• _ACTIVITY_
Please take the lines from the one holding "the copula that" through the one holding "(the problem is" in the data below and copy them exactly.

━━━━━━━━━━━━━━━━━━━━━━━━━━━━━━

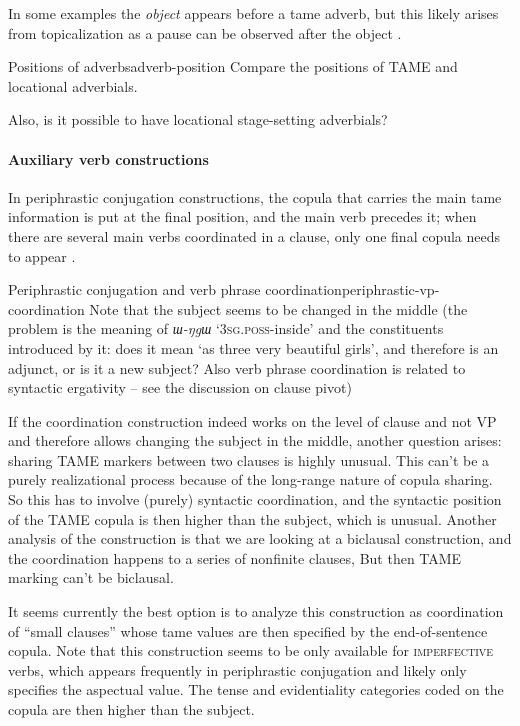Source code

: \documentclass[a4paper, oneside, 12pt]{report}
\newcommand*{\citepage}[1]{p.~{#1}}
\newcommand*{\citepages}[1]{pp.~{#1}}
\newcommand{\form}[1]{\emph{#1}}
\newcommand{\category}[1]{\textsc{#1}}
\newcommand{\translate}[1]{`#1'}
\begin{document}
In some examples the \emph{object} appears before a \ac{tame} adverb,
but this likely arises from topicalization as a pause can be observed after the object
\citep[\citepage{1210}, (82)]{jacques2021grammar}.

\begin{todobox}{Positions of adverbs}{adverb-position}
    Compare the positions of TAME and locational adverbials.
    
    Also, is it possible to have locational stage-setting adverbials?
\end{todobox}

\paragraph*{Auxiliary verb constructions}
In periphrastic conjugation constructions, 
the copula that carries the main \ac{tame} information 
is put at the final position, 
and the main verb precedes it; 
when there are several main verbs coordinated in a clause, 
only one final copula needs to appear \citep[\citepages{1090-1091}]{jacques2021grammar}.

\begin{todobox}{Periphrastic conjugation and verb phrase coordination}{periphrastic-vp-coordination} 
    Note that the subject seems to be changed in the middle 
    (the problem is the meaning of \form{ɯ-ŋgɯ} \translate{\category{3sg.poss}-inside}
    and the constituents introduced by it: 
    does it mean \translate{as three very beautiful girls}, 
    and therefore is an adjunct, or is it a new subject? 
    Also verb phrase coordination is related to syntactic ergativity -- 
    see the discussion on clause pivot)
    
    If the coordination construction indeed works on the level of clause and not VP
    and therefore allows changing the subject in the middle,
    another question arises:
    sharing TAME markers between two clauses is highly unusual.
    This can't be a purely realizational process
    because of the long-range nature of copula sharing.
    So this has to involve (purely) syntactic coordination,
    and the syntactic position of the TAME copula is then higher than the subject,
    which is unusual.
    Another analysis of the construction is that we are looking at a biclausal construction,
    and the coordination happens to a series of nonfinite clauses,
    But then TAME marking can't be biclausal. 
    
    It seems currently the best option is to analyze this construction as coordination of ``small clauses''
    whose \ac{tame} values are then specified by the end-of-sentence copula.
    Note that this construction seems to be only available for \category{imperfective} verbs,
    which appears frequently in periphrastic conjugation
    and likely only specifies the aspectual value. 
    The tense and evidentiality categories coded on the copula are then higher than the subject.
\end{todobox}
\end{document}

━━━━━━━━━━━━━━━━━━━━━━━━━━━━━━

• _SOLUTION_
the copula that carries the main \ac{tame} information 
is put at the final position, 
and the main verb precedes it; 
when there are several main verbs coordinated in a clause, 
only one final copula needs to appear \citep[\citepages{1090-1091}]{jacques2021grammar}.

\begin{todobox}{Periphrastic conjugation and verb phrase coordination}{periphrastic-vp-coordination} 
    Note that the subject seems to be changed in the middle 
    (the problem is the meaning of \form{ɯ-ŋgɯ} \translate{\category{3sg.poss}-inside}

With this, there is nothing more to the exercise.